Exercise prompt: Each record should be given back exactly, with none missing.

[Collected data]
Start of Block

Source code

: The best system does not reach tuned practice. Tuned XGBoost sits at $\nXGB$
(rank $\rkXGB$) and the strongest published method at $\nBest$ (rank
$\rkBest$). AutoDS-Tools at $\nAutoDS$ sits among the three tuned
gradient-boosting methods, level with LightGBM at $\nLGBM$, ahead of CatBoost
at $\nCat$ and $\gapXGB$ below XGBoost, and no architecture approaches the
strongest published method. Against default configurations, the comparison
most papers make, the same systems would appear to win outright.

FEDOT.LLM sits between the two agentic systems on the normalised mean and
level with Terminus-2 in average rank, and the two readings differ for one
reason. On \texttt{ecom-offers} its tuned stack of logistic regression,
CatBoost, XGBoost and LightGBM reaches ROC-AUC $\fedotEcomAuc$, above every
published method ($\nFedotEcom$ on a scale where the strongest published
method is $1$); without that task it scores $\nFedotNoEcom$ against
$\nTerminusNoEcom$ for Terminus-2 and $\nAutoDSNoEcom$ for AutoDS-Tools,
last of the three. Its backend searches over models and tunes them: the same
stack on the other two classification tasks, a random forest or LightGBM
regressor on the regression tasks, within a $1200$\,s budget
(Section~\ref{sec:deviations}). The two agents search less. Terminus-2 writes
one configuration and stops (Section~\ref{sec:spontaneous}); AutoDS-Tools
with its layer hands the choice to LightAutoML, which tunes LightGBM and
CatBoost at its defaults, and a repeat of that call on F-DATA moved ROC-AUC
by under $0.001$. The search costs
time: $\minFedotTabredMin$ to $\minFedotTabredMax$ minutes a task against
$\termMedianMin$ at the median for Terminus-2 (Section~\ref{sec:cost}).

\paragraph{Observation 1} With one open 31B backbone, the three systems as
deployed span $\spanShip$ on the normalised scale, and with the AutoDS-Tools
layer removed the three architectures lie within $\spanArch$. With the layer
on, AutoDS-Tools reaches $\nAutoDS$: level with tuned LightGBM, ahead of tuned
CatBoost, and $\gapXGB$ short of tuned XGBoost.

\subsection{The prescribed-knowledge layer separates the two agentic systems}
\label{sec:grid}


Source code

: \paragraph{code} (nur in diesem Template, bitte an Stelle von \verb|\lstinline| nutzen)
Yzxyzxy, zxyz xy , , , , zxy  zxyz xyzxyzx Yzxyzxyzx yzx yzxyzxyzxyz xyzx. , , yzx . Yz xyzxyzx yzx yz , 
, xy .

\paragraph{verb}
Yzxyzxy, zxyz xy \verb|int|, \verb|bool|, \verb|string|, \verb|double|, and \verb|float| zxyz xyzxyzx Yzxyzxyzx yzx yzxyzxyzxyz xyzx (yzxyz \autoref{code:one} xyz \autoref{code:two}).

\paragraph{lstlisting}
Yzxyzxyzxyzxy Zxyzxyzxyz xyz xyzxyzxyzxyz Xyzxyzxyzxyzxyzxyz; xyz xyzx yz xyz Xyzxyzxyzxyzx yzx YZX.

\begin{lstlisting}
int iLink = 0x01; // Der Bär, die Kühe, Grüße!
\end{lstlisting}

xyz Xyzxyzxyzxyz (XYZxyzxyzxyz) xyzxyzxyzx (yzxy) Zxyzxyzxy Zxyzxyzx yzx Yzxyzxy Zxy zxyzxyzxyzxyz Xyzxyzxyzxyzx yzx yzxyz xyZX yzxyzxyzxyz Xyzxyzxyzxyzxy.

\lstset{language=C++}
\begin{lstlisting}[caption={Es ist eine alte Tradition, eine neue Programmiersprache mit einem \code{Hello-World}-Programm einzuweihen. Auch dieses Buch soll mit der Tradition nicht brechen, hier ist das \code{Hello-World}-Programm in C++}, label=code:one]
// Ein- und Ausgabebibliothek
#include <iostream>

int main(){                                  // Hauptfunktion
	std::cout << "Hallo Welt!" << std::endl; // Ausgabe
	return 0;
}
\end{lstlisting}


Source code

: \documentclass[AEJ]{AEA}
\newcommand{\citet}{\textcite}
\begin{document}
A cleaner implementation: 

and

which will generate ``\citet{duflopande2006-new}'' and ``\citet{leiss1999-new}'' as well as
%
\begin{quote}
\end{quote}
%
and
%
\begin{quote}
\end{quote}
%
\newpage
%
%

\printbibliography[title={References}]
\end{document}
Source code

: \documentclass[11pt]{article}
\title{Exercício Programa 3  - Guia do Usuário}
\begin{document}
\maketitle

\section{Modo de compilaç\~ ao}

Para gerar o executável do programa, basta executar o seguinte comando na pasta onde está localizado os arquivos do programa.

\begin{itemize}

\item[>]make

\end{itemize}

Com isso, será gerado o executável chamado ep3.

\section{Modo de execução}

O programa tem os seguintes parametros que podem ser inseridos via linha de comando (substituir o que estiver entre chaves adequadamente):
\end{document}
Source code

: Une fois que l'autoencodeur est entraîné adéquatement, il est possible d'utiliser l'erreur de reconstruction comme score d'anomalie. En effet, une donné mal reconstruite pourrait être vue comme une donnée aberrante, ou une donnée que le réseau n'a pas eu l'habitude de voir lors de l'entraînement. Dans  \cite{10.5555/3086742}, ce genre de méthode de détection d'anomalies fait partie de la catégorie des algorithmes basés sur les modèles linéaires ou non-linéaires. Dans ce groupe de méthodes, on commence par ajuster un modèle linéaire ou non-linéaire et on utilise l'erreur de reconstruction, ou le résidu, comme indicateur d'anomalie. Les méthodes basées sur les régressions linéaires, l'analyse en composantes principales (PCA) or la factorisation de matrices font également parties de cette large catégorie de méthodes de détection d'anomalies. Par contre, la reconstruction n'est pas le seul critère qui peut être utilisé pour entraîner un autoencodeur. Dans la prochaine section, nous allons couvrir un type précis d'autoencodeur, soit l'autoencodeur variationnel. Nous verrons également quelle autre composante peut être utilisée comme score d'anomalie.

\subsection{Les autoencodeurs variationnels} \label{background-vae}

End of Block

Answer:
Source code

: The best system does not reach tuned practice. Tuned XGBoost sits at $\nXGB$
(rank $\rkXGB$) and the strongest published method at $\nBest$ (rank
$\rkBest$). AutoDS-Tools at $\nAutoDS$ sits among the three tuned
gradient-boosting methods, level with LightGBM at $\nLGBM$, ahead of CatBoost
at $\nCat$ and $\gapXGB$ below XGBoost, and no architecture approaches the
strongest published method. Against default configurations, the comparison
most papers make, the same systems would appear to win outright.

FEDOT.LLM sits between the two agentic systems on the normalised mean and
level with Terminus-2 in average rank, and the two readings differ for one
reason. On \texttt{ecom-offers} its tuned stack of logistic regression,
CatBoost, XGBoost and LightGBM reaches ROC-AUC $\fedotEcomAuc$, above every
published method ($\nFedotEcom$ on a scale where the strongest published
method is $1$); without that task it scores $\nFedotNoEcom$ against
$\nTerminusNoEcom$ for Terminus-2 and $\nAutoDSNoEcom$ for AutoDS-Tools,
last of the three. Its backend searches over models and tunes them: the same
stack on the other two classification tasks, a random forest or LightGBM
regressor on the regression tasks, within a $1200$\,s budget
(Section~\ref{sec:deviations}). The two agents search less. Terminus-2 writes
one configuration and stops (Section~\ref{sec:spontaneous}); AutoDS-Tools
with its layer hands the choice to LightAutoML, which tunes LightGBM and
CatBoost at its defaults, and a repeat of that call on F-DATA moved ROC-AUC
by under $0.001$. The search costs
time: $\minFedotTabredMin$ to $\minFedotTabredMax$ minutes a task against
$\termMedianMin$ at the median for Terminus-2 (Section~\ref{sec:cost}).

\paragraph{Observation 1} With one open 31B backbone, the three systems as
deployed span $\spanShip$ on the normalised scale, and with the AutoDS-Tools
layer removed the three architectures lie within $\spanArch$. With the layer
on, AutoDS-Tools reaches $\nAutoDS$: level with tuned LightGBM, ahead of tuned
CatBoost, and $\gapXGB$ short of tuned XGBoost.

\subsection{The prescribed-knowledge layer separates the two agentic systems}
\label{sec:grid}


Source code

: \paragraph{code} (nur in diesem Template, bitte an Stelle von \verb|\lstinline| nutzen)
Yzxyzxy, zxyz xy , , , , zxy  zxyz xyzxyzx Yzxyzxyzx yzx yzxyzxyzxyz xyzx. , , yzx . Yz xyzxyzx yzx yz , 
, xy .

\paragraph{verb}
Yzxyzxy, zxyz xy \verb|int|, \verb|bool|, \verb|string|, \verb|double|, and \verb|float| zxyz xyzxyzx Yzxyzxyzx yzx yzxyzxyzxyz xyzx (yzxyz \autoref{code:one} xyz \autoref{code:two}).

\paragraph{lstlisting}
Yzxyzxyzxyzxy Zxyzxyzxyz xyz xyzxyzxyzxyz Xyzxyzxyzxyzxyzxyz; xyz xyzx yz xyz Xyzxyzxyzxyzx yzx YZX.

\begin{lstlisting}
int iLink = 0x01; // Der Bär, die Kühe, Grüße!
\end{lstlisting}

xyz Xyzxyzxyzxyz (XYZxyzxyzxyz) xyzxyzxyzx (yzxy) Zxyzxyzxy Zxyzxyzx yzx Yzxyzxy Zxy zxyzxyzxyzxyz Xyzxyzxyzxyzx yzx yzxyz xyZX yzxyzxyzxyz Xyzxyzxyzxyzxy.

\lstset{language=C++}
\begin{lstlisting}[caption={Es ist eine alte Tradition, eine neue Programmiersprache mit einem \code{Hello-World}-Programm einzuweihen. Auch dieses Buch soll mit der Tradition nicht brechen, hier ist das \code{Hello-World}-Programm in C++}, label=code:one]
// Ein- und Ausgabebibliothek
#include <iostream>

int main(){                                  // Hauptfunktion
	std::cout << "Hallo Welt!" << std::endl; // Ausgabe
	return 0;
}
\end{lstlisting}


Source code

: \documentclass[AEJ]{AEA}
\newcommand{\citet}{\textcite}
\begin{document}
A cleaner implementation: 

and

which will generate ``\citet{duflopande2006-new}'' and ``\citet{leiss1999-new}'' as well as
%
\begin{quote}
\end{quote}
%
and
%
\begin{quote}
\end{quote}
%
\newpage
%
%

\printbibliography[title={References}]
\end{document}
Source code

: \documentclass[11pt]{article}
\title{Exercício Programa 3  - Guia do Usuário}
\begin{document}
\maketitle

\section{Modo de compilaç\~ ao}

Para gerar o executável do programa, basta executar o seguinte comando na pasta onde está localizado os arquivos do programa.

\begin{itemize}

\item[>]make

\end{itemize}

Com isso, será gerado o executável chamado ep3.

\section{Modo de execução}

O programa tem os seguintes parametros que podem ser inseridos via linha de comando (substituir o que estiver entre chaves adequadamente):
\end{document}
Source code

: Une fois que l'autoencodeur est entraîné adéquatement, il est possible d'utiliser l'erreur de reconstruction comme score d'anomalie. En effet, une donné mal reconstruite pourrait être vue comme une donnée aberrante, ou une donnée que le réseau n'a pas eu l'habitude de voir lors de l'entraînement. Dans  \cite{10.5555/3086742}, ce genre de méthode de détection d'anomalies fait partie de la catégorie des algorithmes basés sur les modèles linéaires ou non-linéaires. Dans ce groupe de méthodes, on commence par ajuster un modèle linéaire ou non-linéaire et on utilise l'erreur de reconstruction, ou le résidu, comme indicateur d'anomalie. Les méthodes basées sur les régressions linéaires, l'analyse en composantes principales (PCA) or la factorisation de matrices font également parties de cette large catégorie de méthodes de détection d'anomalies. Par contre, la reconstruction n'est pas le seul critère qui peut être utilisé pour entraîner un autoencodeur. Dans la prochaine section, nous allons couvrir un type précis d'autoencodeur, soit l'autoencodeur variationnel. Nous verrons également quelle autre composante peut être utilisée comme score d'anomalie.

\subsection{Les autoencodeurs variationnels} \label{background-vae}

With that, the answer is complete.